A partir de 2007, e para além da necessidade de reformular uma economia demasiado dependente dos hidrocarbonetos e combater o “flagelo da corrupção”, Putin decidiu eleger a questão demográfica como “o problema mais grave da Rússia moderna”,
No final de 2016, um relatório elaborado pelo Serviço federal russo de estatística (Rosstat) revelava que 4,5 milhões de russos tinham deixado o país nos últimos 26 anos, quando o total da população nesse imenso território multiétnico e multirreligioso se situa hoje nos 147 milhões.
A emigração tornou-se um grave problema da Rússia, em particular entre os jovens formados, mas a taxa de natalidade recuperou nos últimos anos devido a uma política familiar sustentada com apoio dos ‘media’ estatais.
No entanto, as projeções admitem que o crescimento da população poderá manter-se muito baixo, mesmo nulo, e que a imigração não compensará este défice nos próximos 20 anos.
Para além dos desafios económicos, esta situação pode colocar à Rússia a questão de uma possível convulsão na paisagem étnica e religiosa do país. No entanto Putin manteve-se muito popular, e quando também conseguiu colocar a Rússia como um ator decisivo no xadrez geopolítico internacional.
Putin cumpriu dois mandatos presidenciais entre 2000 e 2008, antes de ocupar o posto de primeiro-ministro durante quatro anos. Depois, o seu ex-primeiro-ministro Dmitri Medvedev optou por apenas cumprir um mandato presidencial de quatro anos, mas sempre muito dependente do seu mentor.

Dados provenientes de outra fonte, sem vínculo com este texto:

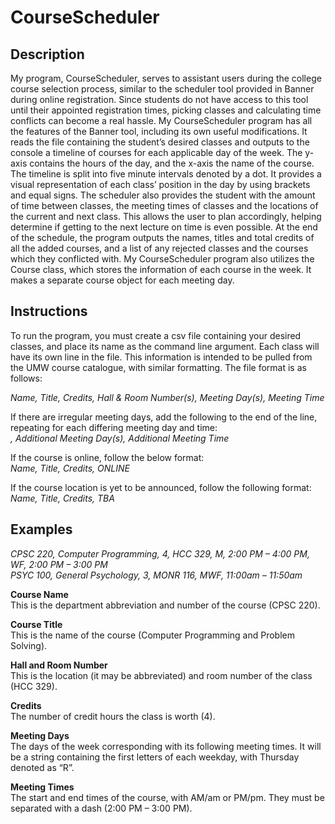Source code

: # CourseScheduler

## Description
My program, CourseScheduler, serves to assistant users during the college course selection process, similar to the scheduler tool provided 
in Banner during online registration. Since students do not have access to this tool until their appointed registration times, picking 
classes and calculating time conflicts can become a real hassle. My CourseScheduler program has all the features of the Banner tool, 
including its own useful modifications. It reads the file containing the student’s desired classes and outputs to the console a timeline 
of courses for each applicable day of the week. The y-axis contains the hours of the day, and the x-axis the name of the course. The 
timeline is split into five minute intervals denoted by a dot. It provides a visual representation of each class’ position in the day 
by using brackets and equal signs. The scheduler also provides the student with the amount of time between classes, the meeting times of
classes and the locations of the current and next class. This allows the user to plan accordingly, helping determine if getting to the 
next lecture on time is even possible. At the end of the schedule, the program outputs the names, titles and total credits of all the 
added courses, and a list of any rejected classes and the courses which they conflicted with. My CourseScheduler program also utilizes 
the Course class, which stores the information of each course in the week. It makes a separate course object for each meeting day.   

## Instructions
To run the program, you must create a csv file containing your desired classes, and place its name as the command line argument. 
Each class will have its own line in the file. This information is intended to be pulled from the UMW course catalogue, with similar 
formatting. The file format is as follows:

*Name, Title, Credits, Hall & Room Number(s), Meeting Day(s), Meeting Time* 

If there are irregular meeting days, add the following to the end of the line, repeating for each differing meeting day and time:<br>
*, Additional Meeting Day(s), Additional Meeting Time*

If the course is online, follow the below format:<br> 
*Name, Title, Credits, ONLINE*

If the course location is yet to be announced, follow the following format:<br>
*Name, Title, Credits, TBA*

## Examples
*CPSC 220, Computer Programming, 4, HCC 329, M, 2:00 PM – 4:00 PM, WF, 2:00 PM – 3:00 PM*<br>
*PSYC 100, General Psychology, 3, MONR 116, MWF, 11:00am – 11:50am*

<b>Course Name</b></br> 
This is the department abbreviation and number of the course (CPSC 220).

<b>Course Title</b></br>
This is the name of the course (Computer Programming and Problem Solving).

<b>Hall and Room Number</b></br>
This is the location (it may be abbreviated) and room number of the class (HCC 329). 

<b>Credits</b></br>
The number of credit hours the class is worth (4).

<b>Meeting Days</b></br>
The days of the week corresponding with its following meeting times. It will be a string containing the first letters of each 
weekday, with Thursday denoted as “R”. 

<b>Meeting Times</b></br>
The start and end times of the course, with AM/am or PM/pm. They must be separated with a dash (2:00 PM – 3:00 PM).
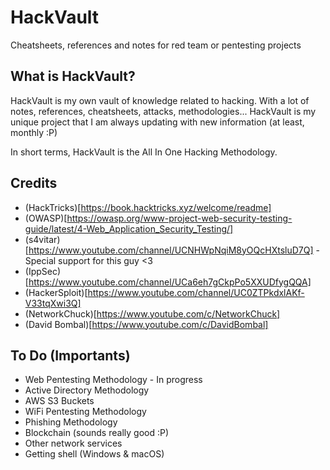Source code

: # HackVault
Cheatsheets, references and notes for red team or pentesting projects

## What is HackVault?
HackVault is my own vault of knowledge related to hacking. With a lot of notes, references, cheatsheets, attacks, methodologies... HackVault is my unique project that I am always updating with new information (at least, monthly :P)

In short terms, HackVault is the All In One Hacking Methodology.

## Credits
- (HackTricks)[https://book.hacktricks.xyz/welcome/readme]
- (OWASP)[https://owasp.org/www-project-web-security-testing-guide/latest/4-Web_Application_Security_Testing/]
- (s4vitar)[https://www.youtube.com/channel/UCNHWpNqiM8yOQcHXtsluD7Q] - Special support for this guy <3
- (IppSec)[https://www.youtube.com/channel/UCa6eh7gCkpPo5XXUDfygQQA]
- (HackerSploit)[https://www.youtube.com/channel/UC0ZTPkdxlAKf-V33tqXwi3Q]
- (NetworkChuck)[https://www.youtube.com/c/NetworkChuck]
- (David Bombal)[https://www.youtube.com/c/DavidBombal]

## To Do (Importants)
- Web Pentesting Methodology - In progress
- Active Directory Methodology
- AWS S3 Buckets
- WiFi Pentesting Methodology
- Phishing Methodology
- Blockchain (sounds really good :P)
- Other network services
- Getting shell (Windows & macOS)
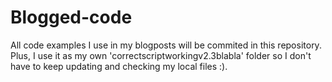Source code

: # Blogged-code
All code examples I use in my blogposts will be commited in this repository. Plus, I use it as my own 'correctscriptworkingv2.3blabla' folder so I don't have to keep updating and checking my local files :).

Quando estava em funções no Kremlin, Medvedev prolongou o mandato presidencial de quatro para seis anos através de uma emenda constitucional.
Assim, quando assumiu o seu terceiro mandato presidencial em 2012, Putin já beneficiou desta medida, que se mantém após ter assumido o seu quarto termo em 2018.
Ao sublinhar que a Rússia continua a necessitar de um líder forte em tempos de grandes convulsões internacionais, Putin promoveu recentemente uma vasta reforma da Constituição, aprovada em 16 de março pelo Tribunal Constitucional e que será plebiscitada em abril, que lhe permitirá designadamente garantir dois mandatos suplementares após o final do atual, em 2024.
Apesar dos protestos populares comedidos motivados por uma reforma das pensões, e das tentativas de regresso à rua de uma oposição ainda muito atomizada e confrontada com uma tentativa de controlo generalizado, a “doutrina Putin” mantém-se popular.
Uma sondagem publicada na terça-feira pelo Centro Russo de Estudos de Opinião Pública (VTsIOM), 61% da população apoia a emenda constitucional que permitirá a Putin candidatar-se a um quinto e sexto mandato presidencial, até 2036, apesar de não considerar que seja esta a alteração mais importante na Constituição.
Para os inquiridos, e na perspetiva do plebiscito convocado para 22 de abril, a emenda mais importante consiste nas medidas sociais previstas, em particular a que obriga o Estado a assegurar a disponibilidade e qualidade dos serviços de Saúde.
Numa Rússia onde os valores tradicionalistas e conservadores em termos sociais se voltaram a impor, incluindo através da “aliança” promovida entre Estado e a hierarquia religiosa ortodoxa, Putin parece manter todas as condições asseguradas para se manter no Kremlin até 2036, apesar dos colossais desafios que continuará a enfrentar.